Il rasoio di Occam insegna che la soluzione più semplice è di sicuro la migliore, nonché la più probabile. Quindi, nel nostro esempio, è molto più probabile rispetto ad una “strana attività” che ci siano semplicemente dati incompleti in transito sull'interfaccia. Da dove viene? Durante lo sviluppo del sistema di solito si lavora con “pezzi del sistema” piuttosto che con l'intera realizzazione completata ed è possibile che, con il processore non “completamente” al lavoro ci siano istruzioni di interrupt troncate, a livello di comandi su interfaccia. Man mano che il sistema diventa più complesso e si completa, questi fenomeni possono essere molto più frequenti è la probabilità che si manifestino come problematiche sul funzionamento diventa più alta.

Ecco per quale motivo è esplicitamente richiesto che ci sia la necessità di mascherare gli interrupt durante le trasmissioni.

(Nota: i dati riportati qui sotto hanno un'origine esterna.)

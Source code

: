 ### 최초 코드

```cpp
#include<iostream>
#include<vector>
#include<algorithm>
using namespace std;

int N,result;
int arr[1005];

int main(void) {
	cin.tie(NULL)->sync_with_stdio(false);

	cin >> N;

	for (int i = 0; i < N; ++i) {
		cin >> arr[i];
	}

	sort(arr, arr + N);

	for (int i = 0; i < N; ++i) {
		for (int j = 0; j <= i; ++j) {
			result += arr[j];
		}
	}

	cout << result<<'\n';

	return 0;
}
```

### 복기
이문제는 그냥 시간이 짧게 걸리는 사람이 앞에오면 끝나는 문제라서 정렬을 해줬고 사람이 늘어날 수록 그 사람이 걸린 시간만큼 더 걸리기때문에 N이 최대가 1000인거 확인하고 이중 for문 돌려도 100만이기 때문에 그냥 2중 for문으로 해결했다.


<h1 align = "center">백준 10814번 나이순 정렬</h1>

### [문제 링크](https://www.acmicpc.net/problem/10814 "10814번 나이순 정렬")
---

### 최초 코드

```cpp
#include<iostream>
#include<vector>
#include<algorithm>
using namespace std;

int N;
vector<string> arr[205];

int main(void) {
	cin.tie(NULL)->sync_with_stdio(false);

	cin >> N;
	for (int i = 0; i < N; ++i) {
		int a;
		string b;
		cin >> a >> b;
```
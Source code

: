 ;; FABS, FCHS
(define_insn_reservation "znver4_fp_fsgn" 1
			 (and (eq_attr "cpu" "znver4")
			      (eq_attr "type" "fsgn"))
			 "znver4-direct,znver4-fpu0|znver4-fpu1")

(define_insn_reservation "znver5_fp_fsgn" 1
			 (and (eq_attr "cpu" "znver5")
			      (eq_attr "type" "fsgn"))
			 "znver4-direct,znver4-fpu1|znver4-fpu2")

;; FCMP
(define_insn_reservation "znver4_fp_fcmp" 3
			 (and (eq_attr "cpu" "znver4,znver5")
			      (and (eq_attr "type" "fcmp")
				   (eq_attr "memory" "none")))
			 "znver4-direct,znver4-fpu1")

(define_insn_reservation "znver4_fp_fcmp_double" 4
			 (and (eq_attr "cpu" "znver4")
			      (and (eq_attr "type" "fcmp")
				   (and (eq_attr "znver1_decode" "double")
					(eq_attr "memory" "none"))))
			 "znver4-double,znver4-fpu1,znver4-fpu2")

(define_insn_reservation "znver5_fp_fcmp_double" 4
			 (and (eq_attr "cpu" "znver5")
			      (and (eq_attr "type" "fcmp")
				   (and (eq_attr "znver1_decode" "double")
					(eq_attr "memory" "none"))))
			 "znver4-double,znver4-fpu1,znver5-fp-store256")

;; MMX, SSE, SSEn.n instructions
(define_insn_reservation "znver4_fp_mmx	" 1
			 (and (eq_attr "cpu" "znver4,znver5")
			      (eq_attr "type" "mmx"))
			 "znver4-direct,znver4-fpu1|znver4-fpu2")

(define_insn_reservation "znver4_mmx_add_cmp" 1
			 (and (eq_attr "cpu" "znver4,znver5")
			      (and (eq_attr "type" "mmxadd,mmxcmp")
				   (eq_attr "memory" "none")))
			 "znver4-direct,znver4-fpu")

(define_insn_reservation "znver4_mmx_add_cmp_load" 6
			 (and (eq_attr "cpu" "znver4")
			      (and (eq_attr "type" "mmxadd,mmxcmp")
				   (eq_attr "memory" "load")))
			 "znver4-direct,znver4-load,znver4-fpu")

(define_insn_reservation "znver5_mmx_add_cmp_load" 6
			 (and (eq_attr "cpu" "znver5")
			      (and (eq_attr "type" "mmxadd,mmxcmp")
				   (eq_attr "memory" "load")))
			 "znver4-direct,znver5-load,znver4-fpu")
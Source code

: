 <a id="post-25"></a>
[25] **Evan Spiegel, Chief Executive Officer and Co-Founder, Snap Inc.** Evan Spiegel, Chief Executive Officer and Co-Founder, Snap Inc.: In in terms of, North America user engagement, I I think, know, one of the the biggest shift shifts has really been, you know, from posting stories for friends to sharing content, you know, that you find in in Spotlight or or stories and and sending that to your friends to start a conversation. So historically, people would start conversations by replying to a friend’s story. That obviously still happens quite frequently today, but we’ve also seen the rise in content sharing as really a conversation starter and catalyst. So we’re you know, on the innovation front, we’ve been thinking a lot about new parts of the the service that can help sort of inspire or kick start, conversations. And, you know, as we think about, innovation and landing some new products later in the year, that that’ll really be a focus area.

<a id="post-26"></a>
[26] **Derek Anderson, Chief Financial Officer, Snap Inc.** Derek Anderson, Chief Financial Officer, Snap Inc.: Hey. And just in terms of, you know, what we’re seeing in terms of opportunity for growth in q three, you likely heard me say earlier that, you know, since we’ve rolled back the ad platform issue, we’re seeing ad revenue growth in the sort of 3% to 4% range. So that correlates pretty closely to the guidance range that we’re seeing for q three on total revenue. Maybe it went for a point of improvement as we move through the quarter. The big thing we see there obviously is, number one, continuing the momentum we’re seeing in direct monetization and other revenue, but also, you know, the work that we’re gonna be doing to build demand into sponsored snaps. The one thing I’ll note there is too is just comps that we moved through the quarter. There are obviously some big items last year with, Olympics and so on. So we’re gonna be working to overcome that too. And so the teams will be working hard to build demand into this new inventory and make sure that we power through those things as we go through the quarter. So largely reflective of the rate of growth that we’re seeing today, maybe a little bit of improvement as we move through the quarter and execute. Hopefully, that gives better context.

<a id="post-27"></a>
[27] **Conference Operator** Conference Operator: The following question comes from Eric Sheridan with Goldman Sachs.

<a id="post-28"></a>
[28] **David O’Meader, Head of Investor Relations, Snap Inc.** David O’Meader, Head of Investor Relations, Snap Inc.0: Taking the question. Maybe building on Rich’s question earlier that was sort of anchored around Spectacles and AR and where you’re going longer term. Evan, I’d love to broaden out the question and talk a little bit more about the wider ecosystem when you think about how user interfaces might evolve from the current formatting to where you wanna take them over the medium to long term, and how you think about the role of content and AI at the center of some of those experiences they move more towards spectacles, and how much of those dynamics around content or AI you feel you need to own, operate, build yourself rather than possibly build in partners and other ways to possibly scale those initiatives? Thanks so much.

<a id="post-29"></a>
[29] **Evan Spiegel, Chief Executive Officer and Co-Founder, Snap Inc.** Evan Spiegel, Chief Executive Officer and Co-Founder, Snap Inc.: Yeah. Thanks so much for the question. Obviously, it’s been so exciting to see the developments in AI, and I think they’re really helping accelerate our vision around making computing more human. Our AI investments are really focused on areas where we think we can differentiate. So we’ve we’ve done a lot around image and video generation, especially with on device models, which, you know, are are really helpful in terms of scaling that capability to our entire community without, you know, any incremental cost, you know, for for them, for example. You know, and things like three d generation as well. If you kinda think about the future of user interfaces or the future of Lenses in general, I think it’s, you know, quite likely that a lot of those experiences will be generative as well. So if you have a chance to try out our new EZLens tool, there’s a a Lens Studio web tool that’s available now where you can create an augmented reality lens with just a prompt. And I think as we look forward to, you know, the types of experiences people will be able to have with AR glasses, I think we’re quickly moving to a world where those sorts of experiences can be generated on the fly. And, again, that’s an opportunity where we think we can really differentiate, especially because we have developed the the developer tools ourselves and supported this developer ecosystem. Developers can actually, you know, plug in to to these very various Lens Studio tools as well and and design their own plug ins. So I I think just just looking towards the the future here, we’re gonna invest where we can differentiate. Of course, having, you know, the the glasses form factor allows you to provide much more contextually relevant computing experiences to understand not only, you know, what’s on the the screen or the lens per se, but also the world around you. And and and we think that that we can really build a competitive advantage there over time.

E il rumore che fa sul circuito?

Grandi sorgenti di rumore possono creare grossi problemi sulle trasmissioni digitali, specie se molto veloci e con gran mole di dati. È indispensabile gestire gli errori indirizzandoli a livello di sistema piuttosto che di chip considerandoli dal più intenso almeno significativo.

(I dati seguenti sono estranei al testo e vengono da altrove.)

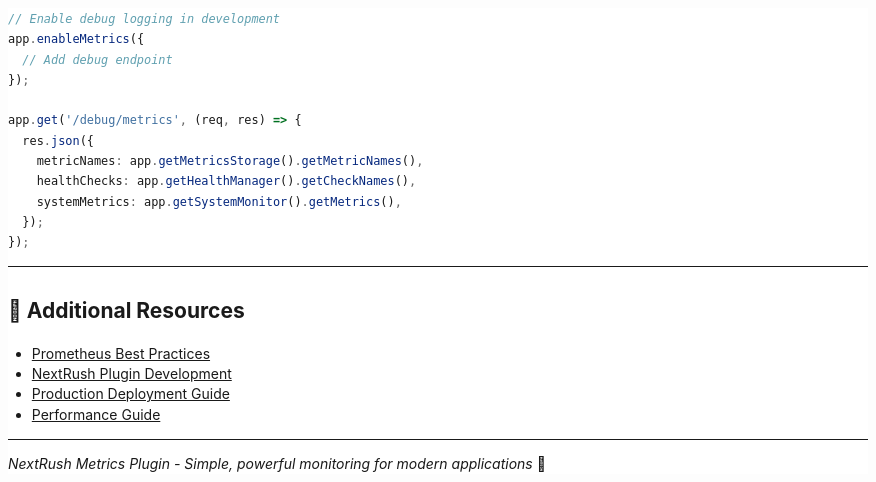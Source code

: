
 ```typescript
// Enable debug logging in development
app.enableMetrics({
  // Add debug endpoint
});

app.get('/debug/metrics', (req, res) => {
  res.json({
    metricNames: app.getMetricsStorage().getMetricNames(),
    healthChecks: app.getHealthManager().getCheckNames(),
    systemMetrics: app.getSystemMonitor().getMetrics(),
  });
});
```

---

## 📖 Additional Resources

- [Prometheus Best Practices](https://prometheus.io/docs/practices/naming/)
- [NextRush Plugin Development](./Plugins.md)
- [Production Deployment Guide](./DEPLOYMENT.md)
- [Performance Guide](./Performance.md)

---

_NextRush Metrics Plugin - Simple, powerful monitoring for modern applications_ 🚀
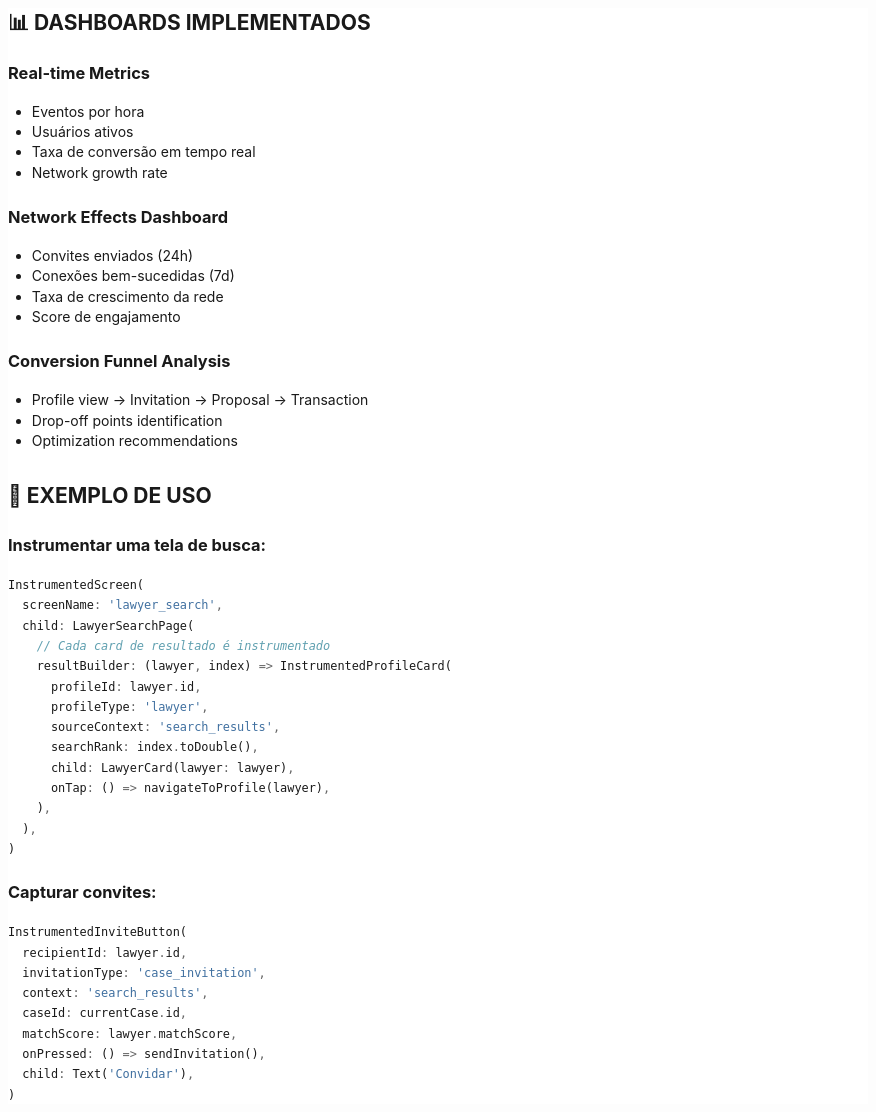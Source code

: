## 📊 DASHBOARDS IMPLEMENTADOS

### **Real-time Metrics**
- Eventos por hora
- Usuários ativos
- Taxa de conversão em tempo real
- Network growth rate

### **Network Effects Dashboard**
- Convites enviados (24h)
- Conexões bem-sucedidas (7d)
- Taxa de crescimento da rede
- Score de engajamento

### **Conversion Funnel Analysis**
- Profile view → Invitation → Proposal → Transaction
- Drop-off points identification
- Optimization recommendations

## 🔧 EXEMPLO DE USO

### **Instrumentar uma tela de busca**:
```dart
InstrumentedScreen(
  screenName: 'lawyer_search',
  child: LawyerSearchPage(
    // Cada card de resultado é instrumentado
    resultBuilder: (lawyer, index) => InstrumentedProfileCard(
      profileId: lawyer.id,
      profileType: 'lawyer',
      sourceContext: 'search_results',
      searchRank: index.toDouble(),
      child: LawyerCard(lawyer: lawyer),
      onTap: () => navigateToProfile(lawyer),
    ),
  ),
)
```

### **Capturar convites**:
```dart
InstrumentedInviteButton(
  recipientId: lawyer.id,
  invitationType: 'case_invitation',
  context: 'search_results',
  caseId: currentCase.id,
  matchScore: lawyer.matchScore,
  onPressed: () => sendInvitation(),
  child: Text('Convidar'),
)
```
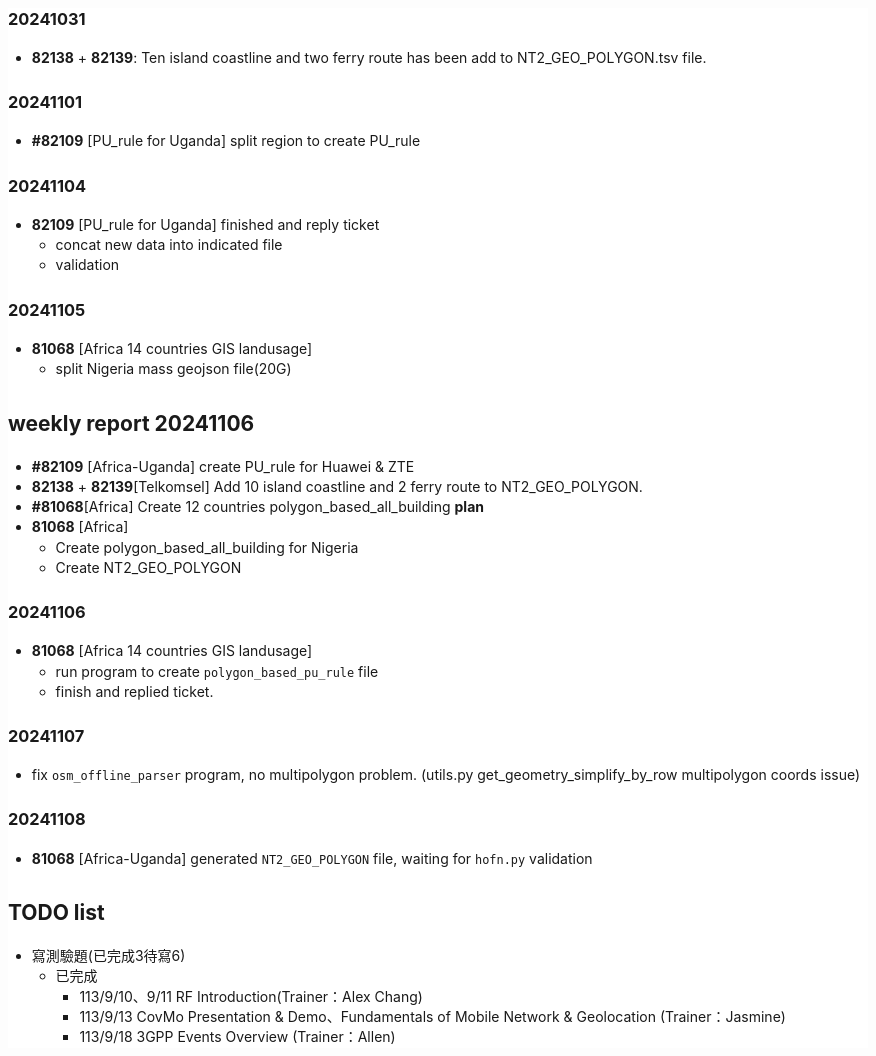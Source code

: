 ### 20241031
- **82138** + **82139**: Ten island coastline and two ferry route has been add to NT2_GEO_POLYGON.tsv file.

### 20241101
- **#82109** [PU_rule for Uganda] split region to create PU_rule

### 20241104
- **82109** [PU_rule for Uganda] finished and reply ticket
  - concat new data into indicated file
  - validation

### 20241105
- **81068** [Africa 14 countries GIS landusage] 
  - split Nigeria mass geojson file(20G)

## weekly report 20241106
- **#82109** [Africa-Uganda] create PU_rule for Huawei & ZTE
- **82138** + **82139**[Telkomsel] Add 10 island coastline and 2 ferry route to NT2_GEO_POLYGON.
- **#81068**[Africa] Create 12 countries polygon_based_all_building
**plan**
- **81068** [Africa] 
  - Create polygon_based_all_building for Nigeria
  - Create NT2_GEO_POLYGON

### 20241106
- **81068** [Africa 14 countries GIS landusage] 
  - run program to create `polygon_based_pu_rule` file
  - finish and replied ticket.

### 20241107
- fix `osm_offline_parser` program, no multipolygon problem. (utils.py get_geometry_simplify_by_row multipolygon coords issue)

### 20241108
- **81068** [Africa-Uganda] generated `NT2_GEO_POLYGON` file, waiting for `hofn.py` validation

## TODO list
- 寫測驗題(已完成3待寫6)
  - 已完成
    - 113/9/10、9/11 RF Introduction(Trainer：Alex Chang) 
    - 113/9/13 CovMo Presentation & Demo、Fundamentals of Mobile Network & Geolocation (Trainer：Jasmine)
    - 113/9/18  3GPP Events Overview (Trainer：Allen)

Un esempio di errore dovuto a contributo “grande” che non può essere “risolto” da un normale circuito integrato è un'alimentazione instabile. Fluttuazioni su un'alimentazione di 3V che facciano passare il segnale da 1 a 5, di sicuro causeranno grossi danni alla circuiteria. È ovvio che si tratti di un esempio assolutamente estremo e che non si verificherà mai esattamente in questo modo, anche perché problematiche di questo tipo suggeriscono che il progetto sia da rivedere per intero; tuttavia rende l'idea di quale sia il problema. Questo è tanto più valido quanto ogni giorno sull'alimentazione di rete ci sono dei glitches, delle oscillazioni, e questo può causare delle fluttuazioni sul funzionamento o sull'assunzione di potenza da parte di motori, sorgenti di illuminazione o più in generale su qualunque carico connesso. Le griglie di alimentazione agiscono abilitando generatori di potenza durante il giorno per sopperire ad un calo di tensione oppure per stabilizzare il valore della tensione erogata e questo può cambiare il valore di tensione che effettivamente arriva ai circuiti integrati, introducendo dei ripple.

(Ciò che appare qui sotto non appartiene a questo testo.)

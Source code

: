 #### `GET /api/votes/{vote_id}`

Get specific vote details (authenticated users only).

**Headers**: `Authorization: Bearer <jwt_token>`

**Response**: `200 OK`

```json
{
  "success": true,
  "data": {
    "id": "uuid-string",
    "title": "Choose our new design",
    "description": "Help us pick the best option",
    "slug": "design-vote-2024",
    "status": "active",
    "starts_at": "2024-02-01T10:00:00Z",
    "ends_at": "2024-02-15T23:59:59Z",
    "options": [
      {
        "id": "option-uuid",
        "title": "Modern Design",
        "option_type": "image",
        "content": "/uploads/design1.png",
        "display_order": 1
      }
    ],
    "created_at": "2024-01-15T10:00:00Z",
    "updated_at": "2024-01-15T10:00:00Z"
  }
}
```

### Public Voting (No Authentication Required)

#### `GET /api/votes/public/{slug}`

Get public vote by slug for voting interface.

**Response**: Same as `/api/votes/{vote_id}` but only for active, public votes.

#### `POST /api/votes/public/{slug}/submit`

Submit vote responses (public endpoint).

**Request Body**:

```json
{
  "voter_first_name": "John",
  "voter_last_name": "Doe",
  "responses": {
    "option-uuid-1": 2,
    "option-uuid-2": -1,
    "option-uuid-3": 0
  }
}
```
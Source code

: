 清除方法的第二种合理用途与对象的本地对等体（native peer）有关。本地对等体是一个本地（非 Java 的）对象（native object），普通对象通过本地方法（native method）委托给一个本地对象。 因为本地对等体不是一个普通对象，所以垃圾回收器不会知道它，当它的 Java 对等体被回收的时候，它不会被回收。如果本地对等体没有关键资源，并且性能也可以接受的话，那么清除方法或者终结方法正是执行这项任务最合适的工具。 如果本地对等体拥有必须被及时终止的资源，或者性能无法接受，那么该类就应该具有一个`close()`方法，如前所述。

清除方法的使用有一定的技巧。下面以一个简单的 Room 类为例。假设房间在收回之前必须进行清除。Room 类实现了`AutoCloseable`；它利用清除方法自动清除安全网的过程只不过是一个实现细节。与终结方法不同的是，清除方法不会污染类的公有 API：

Non solo cause interne, dunque, per un esempio che introduce diversi concetti, come l'interferenza alle radiofrequenze (RFI), l'interferenza da onde elettromagnetiche (EMI) e le scariche elettrostatiche (ESD).

Errori più “piccoli”, invece, possono essere “gestiti” a livello di chip, utilizzando le connessioni a stella verso massa. Qui, inoltre, vengono realizzati opportuni piani isolati nell'ambito delle PCB, proprio per gestire questo tipo di inconvenienti. Talvolta esistono piani di massa analogica ed altri dedicati alle masse digitali perchè usarne di condivisi può causare la presenza di correnti parassite, per quanto di scarsa entità.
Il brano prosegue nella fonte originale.